Introduction The philosophy of punishment has generally stayed the same in America. The nature and purpose shows us how there are certain punishments for certain crimes and whether or not the offender accepts the punishment or not determines the length and type of punishment they will receive. Historical viewpoints of punishment have increased over time and today we are still trying to come up with way where we can decrease crime as a whole in America.

Philosophy of punishment In the Middle Ages punishment was created so society could take revenge against the offender. During the late 1700’s the Enlightenment or better known as, Age of reason, affected views on law and criminal justice. Cesare Beccaria was a philosopher of the Enlightenment approach and he favored it extremely.
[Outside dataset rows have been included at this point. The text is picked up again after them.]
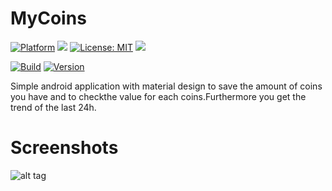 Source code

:# MyCoins

[![Platform](https://img.shields.io/badge/platform-Android-blue.svg)](https://www.android.com)
<a target="_blank" href="https://android-arsenal.com/api?level=21" title="API21+"><img src="https://img.shields.io/badge/API-21+-blue.svg" /></a>
[![License: MIT](https://img.shields.io/badge/License-MIT-blue.svg)](https://opensource.org/licenses/MIT)
<a target="_blank" href="https://www.paypal.me/GuepardoApps" title="Donate using PayPal"><img src="https://img.shields.io/badge/paypal-donate-blue.svg" /></a>

[![Build](https://img.shields.io/badge/build-passing-green.svg)](https://github.com/GuepardoApps/MyCoins/tree/master/releases)
[![Version](https://img.shields.io/badge/version-v0.1.0.171015-blue.svg)](https://github.com/GuepardoApps/MyCoins/tree/master/releases/v0.1.0.171015.apk)

Simple android application with material design to save the amount of coins you have and to checkthe value for each coins.Furthermore you get the trend of the last 24h.

# Screenshots

![alt tag](https://github.com/GuepardoApps/MyCoins/blob/master/screenshots/header_001.png)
He tried to figure out what the best legal system a country could have. Punishment was to be thought of as a deterrent that is a way of encouraging individuals to follow the law for reasons of social utility. Beccaria though explicitly on what exactly are the motives of criminals. Although he saw in some cases where the motive for a crime might be money, fines would be an appropriate means of punishment. Criminal punishment is intentionally inflicting pain or other unpleasant consequences on another person.

Nature/purpose Punishment is justified by retribution, deterrence, incapacitation, and rehabilitation. Retribution is also known as deserved punishment, which means that a person broke a law so they deserved to be punish for that specific crime. It’s an act of taking revenge on a criminal perpetrator. Deterrence is a goal of criminal sentencing that seeks to prevent criminal behavior through the fear of punishments. General deterrence prevents the general population who haven’t committed crimes from doing so. Specific deterrence prevents offenders from engaging in repetitive criminality in the future. Incapacitation restrains convicted offenders from committing further crimes and an example of this is capital punishment. Lastly, rehabilitation is mainly used to prevent crimes by changing the personality of the offender that he will conform to the principles of law. It is the theory that a criminal can be cured of their misconduct and can be returned to society. Punishment in this country is more rehabilitative than anything. We try to put offenders on probation, or give them community service, or...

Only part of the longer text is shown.